Some bioreactors use magnet element (specifically blades or vans) controlled by magnet impeller to agitate culture media to keep cells in suspension status. This kind of bioreactor purposely enhances the shear-stress for the culture requirements of a certain cells and the cells are distributed following the direction of media flow agitated by the impellers when the agitation stops. The higher shear-stress and uneven distribution of the cells in static state following agitation make it significant different from our current invented bioreactor system. In addition to the differences in the application, the bioreactor in our invention does not use blades or canes to be the magnet element, and the magnet beads in our invention actually has no magnetism if they are not in magnet field and they can only gain magnetism when they are placed in magnet field. The magnet beads in our invention are not controlled by impeller but by the changes of magnetic strength affecting the beads' moving.
In one embodiment of our bioreactor, in order to minimize the sheer-stress during the agitation and allow the cells evenly distributed in the bioreactor, the agitators' movement between two ends of the interior cell culture container in combination with the corresponsive inversion of the cell culture container are applied in our current invented system. In comparison, other bioreactors either use agitators or use moving container to keep the cells suspended, and either of them does not allow the cells evenly distributed in the bioreactor following agitation and always exerts higher sheer-stress on cells in the culture. It also needs to be emphasized that the inversion of the cell culture container in our system is not for the cell suspension. Instead, the effects of the movement of the cell culture container on the cells suspension in this embodiment are intended to be minimized in our design, because the movement of the container often tends to result in uneven distribution of the cells in static culture. The inversion of cell culture container in our system mainly provides a suitable condition for the agitators to move from one end to the other end of the interior cell culture container.
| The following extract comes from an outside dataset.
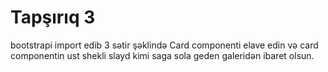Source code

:# Tapşırıq 3

bootstrapi import edib 3 sətir şəklində Card componenti elave edin və card componentin ust shekli slayd kimi saga sola geden galeridən ibaret olsun.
In another embodiment of our bioreactor, the changes of cell culture states between static and dynamic are carried out by the changes between vertical rotating culture and horizontal static culture. The speed of the cell culture container rotation and the deceleration of the of the cell culture container from rotating to static state are two critical factors affecting cell distribution in static state. The higher or lower speed and deceleration of the cell culture container rotation can result in uneven distribution of the cells following rotation. In our research, the suitable speed and deceleration were founded.
In our research, we also found that both the time length of the static culture and dynamic culture and the frequency of the alternation between static culture and dynamic culture significantly affect the cell growth and need to be determined based upon the cell type, media, cell density (cell concentration) and cell doubling time (cell growth speed) for the specific cell culture.
In our previous patent application, some of the above embodiments have been mentioned but not clearly shown in the claims. In this application, they are all clearly claimed.